Member of the Connecticut House of Representatives
- In office 1850 and 1858

Personal details
- Born: April 16, 1790 Farmington, Connecticut, U.S.
- Died: May 2, 1866 (aged 76) Farmington, Connecticut, U.S.
- Education: Yale University
- Occupation: Politician; physician;

= Asahel Thomson =

American politician (1790–1866)

Asahel Thomson (April 16, 1790 – May 2, 1866) was an American physician and politician from Connecticut

==Early life==
Asahel Thomas was born on April 16, 1790, in Farmington, Connecticut, to Eunice (née Fitch) and Jonathan Thomson. He graduated from Yale University in 1810.

==Career==
Following graduation, Thomas taught for two years at Ellsworth Academy in Sharon, Connecticut. He then taught for a third year at East Windsor Academy. In 1813, he was a private tutor for Woodlawn, Virginia, for the family of Lawrence Lewis.

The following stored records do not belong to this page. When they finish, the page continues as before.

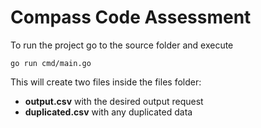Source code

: # Compass Code Assessment 

To run the project go to the source folder and execute
```
go run cmd/main.go
```

This will create two files inside the files folder:

* **output.csv** with the desired output request
* **duplicated.csv** with any duplicated data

In the spring of 1815 he began studying medicine with Dr. Eli Todd, of Farmington. He attended the medical lectures of that and the following winters, at Yale Medical School. He then began the practice of medicine in Farmington until his death.

Thomson served as a member of the Connecticut State Legislature, in 1850, and again in 1858.

==Personal life==
Thomson died on May 2, 1866, in Farmington. He received an honorary Doctor of Medicine degree of from Yale College in 1859.